## Records provided:
************

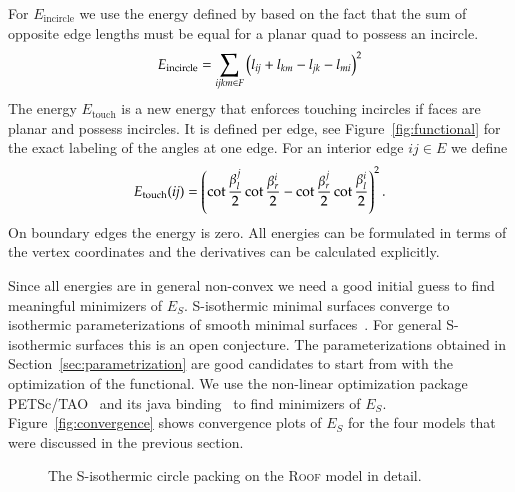 \documentclass[Thesis.tex]{subfiles}
\begin{document}
For $E_{\mathrm{incircle}}$ we use the energy defined by
\cite{SchiftnerHWP2009} based on the fact that the sum of opposite edge
lengths must be equal for a planar quad to possess an incircle.
\begin{equation}
E_{\mathrm{incircle}} = \sum_{\mathrm{\it{ijkm}} \in F} \left( l_{\mathrm{\it{ij}}} + 
l_{\mathrm{\it{km}}} - l_{\mathrm{\it{jk}}} - l_{\mathrm{\it{mi}}} \right)^2
\end{equation}
The energy
$E_{\mathrm{touch}}$ is a new energy that enforces touching incircles
if faces are planar and possess incircles.  It is defined per edge, see
Figure~\ref{fig:functional} for the exact labeling of the angles at one edge.
For an interior edge $ij\in E$ we define
\begin{equation}
  E_{\mathrm{touch}}(\mathrm{\it{ij}})=
  \left(\cot\frac{\beta^j_l}{2}\cot\frac{\beta^i_r}{2} - 
\cot\frac{\beta^j_r}{2}\cot\frac{\beta^i_l}{2}\right)^2.
\end{equation}
On boundary edges the energy is zero. All energies can be formulated 
in terms of the vertex coordinates and the derivatives can be calculated explicitly.

Since all energies are in general non-convex we need a good initial guess to 
find meaningful minimizers of $E_S$.
S-isothermic minimal surfaces converge to isothermic parameterizations of
smooth minimal surfaces~\cite{BobHofSpr06}. For general S-isothermic surfaces
this is an open conjecture. The parameterizations obtained in
Section~\ref{sec:parametrization} are good candidates to start from with the
optimization of the functional.
We use the non-linear optimization package PETSc/TAO~\cite{petsc-web-page,
tao-user-ref} and its java binding~\cite{jpetsctao-web-page} to find
minimizers of $E_S$. Figure~\ref{fig:convergence} shows convergence plots of
$E_S$ for the four models that were discussed in the previous section.
\begin{figure}
\centering
{}
\caption{The S-isothermic circle packing on the \textsc{Roof} model in detail.}
\end{figure}
\end{document}
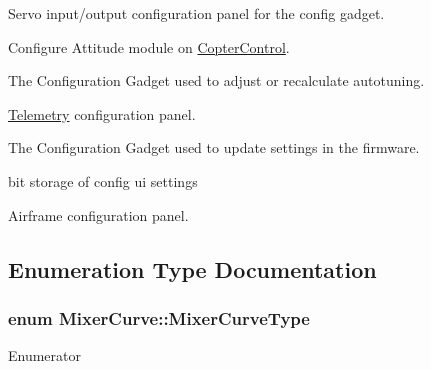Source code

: Servo input/output configuration panel for the config gadget.

Configure Attitude module on \hyperlink{class_copter_control}{Copter\-Control}.

The Configuration Gadget used to adjust or recalculate autotuning.

\hyperlink{class_telemetry}{Telemetry} configuration panel.

The Configuration Gadget used to update settings in the firmware.

bit storage of config ui settings

Airframe configuration panel.

\subsection{Enumeration Type Documentation}
\hypertarget{group___config_plugin_ga58a5506035df5fabbf4feffb36632595}{
\subsubsection[{Mixer\-Curve\-Type}]{\setlength{\rightskip}{0pt plus 5cm}enum {\bf Mixer\-Curve\-::\-Mixer\-Curve\-Type}}}\label{group___config_plugin_ga58a5506035df5fabbf4feffb36632595}
\begin{Desc}
\item[Enumerator]\par
\begin{description}
\item[{\em 
\hypertarget{group___config_plugin_gga58a5506035df5fabbf4feffb36632595a7dbbc543ccc2e9b4f8ba98d66717a836}{M\-I\-X\-E\-R\-C\-U\-R\-V\-E\-\_\-\-T\-H\-R\-O\-T\-T\-L\-E}\label{group___config_plugin_gga58a5506035df5fabbf4feffb36632595a7dbbc543ccc2e9b4f8ba98d66717a836}
}]\item[{\em 
\hypertarget{group___config_plugin_gga58a5506035df5fabbf4feffb36632595adc44b10adb428e4fdde5f964bbc339b8}{M\-I\-X\-E\-R\-C\-U\-R\-V\-E\-\_\-\-O\-T\-H\-E\-R}\label{group___config_plugin_gga58a5506035df5fabbf4feffb36632595adc44b10adb428e4fdde5f964bbc339b8}
}]\end{description}
\end{Desc}


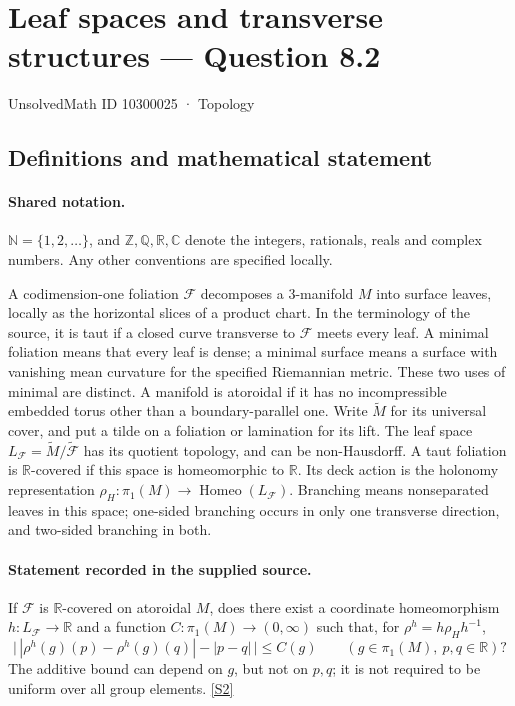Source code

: \documentclass[11pt]{article}
\newcommand{\sref}[2]{\hyperlink{source:#1:#2}{[S#2]}}
\begin{document}
\setcounter{section}{10300024}
\section{Leaf spaces and transverse structures — Question 8.2}\label{10300025}
{\small\sffamily UnsolvedMath ID 10300025 · Topology}
\subsection{Definitions and mathematical statement}

\paragraph{Shared notation.}$\mathbb N=\{1,2,\ldots\}$, and $\mathbb Z,\mathbb Q,\mathbb R,\mathbb C$ denote the integers, rationals, reals and complex numbers. Any other conventions are specified locally.


A codimension-one foliation $\mathcal F$ decomposes a $3$-manifold $M$ into surface leaves, locally as the horizontal slices of a product chart. In the terminology of the source, it is taut if a closed curve transverse to $\mathcal F$ meets every leaf. A minimal foliation means that every leaf is dense; a minimal surface means a surface with vanishing mean curvature for the specified Riemannian metric. These two uses of minimal are distinct. A manifold is atoroidal if it has no incompressible embedded torus other than a boundary-parallel one. Write $\widetilde M$ for its universal cover, and put a tilde on a foliation or lamination for its lift. The leaf space $L_{\mathcal F}=\widetilde M/\widetilde{\mathcal F}$ has its quotient topology, and can be non-Hausdorff. A taut foliation is $\mathbb R$-covered if this space is homeomorphic to $\mathbb R$. Its deck action is the holonomy representation $\rho_H:\pi_1(M)\longrightarrow\operatorname{Homeo}(L_{\mathcal F})$. Branching means nonseparated leaves in this space; one-sided branching occurs in only one transverse direction, and two-sided branching in both.
\paragraph{Statement recorded in the supplied source.}
If $\mathcal F$ is $\mathbb R$-covered on atoroidal $M$, does there exist a coordinate homeomorphism $h:L_{\mathcal F}\to\mathbb R$ and a function $C:\pi_1(M)\to(0,\infty)$ such that, for $\rho^h=h\rho_Hh^{-1}$,
\[\bigl|\,|\rho^h(g)(p)-\rho^h(g)(q)|-|p-q|\,\bigr|\le C(g)\qquad(g\in\pi_1(M),\ p,q\in\mathbb R)?\]
The additive bound can depend on $g$, but not on $p,q$; it is not required to be uniform over all group elements. \sref{10300025}{2}
\end{document}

************

## Your goal:
Make an exact copy of the listing, with no images in it.

## Solution to the problem:
 \documentclass[Thesis.tex]{subfiles}
\begin{document}
For $E_{\mathrm{incircle}}$ we use the energy defined by
\cite{SchiftnerHWP2009} based on the fact that the sum of opposite edge
lengths must be equal for a planar quad to possess an incircle.
\begin{equation}
E_{\mathrm{incircle}} = \sum_{\mathrm{\it{ijkm}} \in F} \left( l_{\mathrm{\it{ij}}} + 
l_{\mathrm{\it{km}}} - l_{\mathrm{\it{jk}}} - l_{\mathrm{\it{mi}}} \right)^2
\end{equation}
The energy
$E_{\mathrm{touch}}$ is a new energy that enforces touching incircles
if faces are planar and possess incircles.  It is defined per edge, see
Figure~\ref{fig:functional} for the exact labeling of the angles at one edge.
For an interior edge $ij\in E$ we define
\begin{equation}
  E_{\mathrm{touch}}(\mathrm{\it{ij}})=
  \left(\cot\frac{\beta^j_l}{2}\cot\frac{\beta^i_r}{2} - 
\cot\frac{\beta^j_r}{2}\cot\frac{\beta^i_l}{2}\right)^2.
\end{equation}
On boundary edges the energy is zero. All energies can be formulated 
in terms of the vertex coordinates and the derivatives can be calculated explicitly.

Since all energies are in general non-convex we need a good initial guess to 
find meaningful minimizers of $E_S$.
S-isothermic minimal surfaces converge to isothermic parameterizations of
smooth minimal surfaces~\cite{BobHofSpr06}. For general S-isothermic surfaces
this is an open conjecture. The parameterizations obtained in
Section~\ref{sec:parametrization} are good candidates to start from with the
optimization of the functional.
We use the non-linear optimization package PETSc/TAO~\cite{petsc-web-page,
tao-user-ref} and its java binding~\cite{jpetsctao-web-page} to find
minimizers of $E_S$. Figure~\ref{fig:convergence} shows convergence plots of
$E_S$ for the four models that were discussed in the previous section.
\begin{figure}
\centering
{}
\caption{The S-isothermic circle packing on the \textsc{Roof} model in detail.}
\end{figure}
\end{document}
Source code

: Servo input/output configuration panel for the config gadget.

Configure Attitude module on \hyperlink{class_copter_control}{Copter\-Control}.

The Configuration Gadget used to adjust or recalculate autotuning.

\hyperlink{class_telemetry}{Telemetry} configuration panel.

The Configuration Gadget used to update settings in the firmware.

bit storage of config ui settings

Airframe configuration panel.

\subsection{Enumeration Type Documentation}
\hypertarget{group___config_plugin_ga58a5506035df5fabbf4feffb36632595}{
\subsubsection[{Mixer\-Curve\-Type}]{\setlength{\rightskip}{0pt plus 5cm}enum {\bf Mixer\-Curve\-::\-Mixer\-Curve\-Type}}}\label{group___config_plugin_ga58a5506035df5fabbf4feffb36632595}
\begin{Desc}
\item[Enumerator]\par
\begin{description}
\item[{\em 
\hypertarget{group___config_plugin_gga58a5506035df5fabbf4feffb36632595a7dbbc543ccc2e9b4f8ba98d66717a836}{M\-I\-X\-E\-R\-C\-U\-R\-V\-E\-\_\-\-T\-H\-R\-O\-T\-T\-L\-E}\label{group___config_plugin_gga58a5506035df5fabbf4feffb36632595a7dbbc543ccc2e9b4f8ba98d66717a836}
}]\item[{\em 
\hypertarget{group___config_plugin_gga58a5506035df5fabbf4feffb36632595adc44b10adb428e4fdde5f964bbc339b8}{M\-I\-X\-E\-R\-C\-U\-R\-V\-E\-\_\-\-O\-T\-H\-E\-R}\label{group___config_plugin_gga58a5506035df5fabbf4feffb36632595adc44b10adb428e4fdde5f964bbc339b8}
}]\end{description}
\end{Desc}


Source code

: \documentclass[11pt]{article}
\newcommand{\sref}[2]{\hyperlink{source:#1:#2}{[S#2]}}
\begin{document}
\setcounter{section}{10300024}
\section{Leaf spaces and transverse structures — Question 8.2}\label{10300025}
{\small\sffamily UnsolvedMath ID 10300025 · Topology}
\subsection{Definitions and mathematical statement}

\paragraph{Shared notation.}$\mathbb N=\{1,2,\ldots\}$, and $\mathbb Z,\mathbb Q,\mathbb R,\mathbb C$ denote the integers, rationals, reals and complex numbers. Any other conventions are specified locally.


A codimension-one foliation $\mathcal F$ decomposes a $3$-manifold $M$ into surface leaves, locally as the horizontal slices of a product chart. In the terminology of the source, it is taut if a closed curve transverse to $\mathcal F$ meets every leaf. A minimal foliation means that every leaf is dense; a minimal surface means a surface with vanishing mean curvature for the specified Riemannian metric. These two uses of minimal are distinct. A manifold is atoroidal if it has no incompressible embedded torus other than a boundary-parallel one. Write $\widetilde M$ for its universal cover, and put a tilde on a foliation or lamination for its lift. The leaf space $L_{\mathcal F}=\widetilde M/\widetilde{\mathcal F}$ has its quotient topology, and can be non-Hausdorff. A taut foliation is $\mathbb R$-covered if this space is homeomorphic to $\mathbb R$. Its deck action is the holonomy representation $\rho_H:\pi_1(M)\longrightarrow\operatorname{Homeo}(L_{\mathcal F})$. Branching means nonseparated leaves in this space; one-sided branching occurs in only one transverse direction, and two-sided branching in both.
\paragraph{Statement recorded in the supplied source.}
If $\mathcal F$ is $\mathbb R$-covered on atoroidal $M$, does there exist a coordinate homeomorphism $h:L_{\mathcal F}\to\mathbb R$ and a function $C:\pi_1(M)\to(0,\infty)$ such that, for $\rho^h=h\rho_Hh^{-1}$,
\[\bigl|\,|\rho^h(g)(p)-\rho^h(g)(q)|-|p-q|\,\bigr|\le C(g)\qquad(g\in\pi_1(M),\ p,q\in\mathbb R)?\]
The additive bound can depend on $g$, but not on $p,q$; it is not required to be uniform over all group elements. \sref{10300025}{2}
\end{document}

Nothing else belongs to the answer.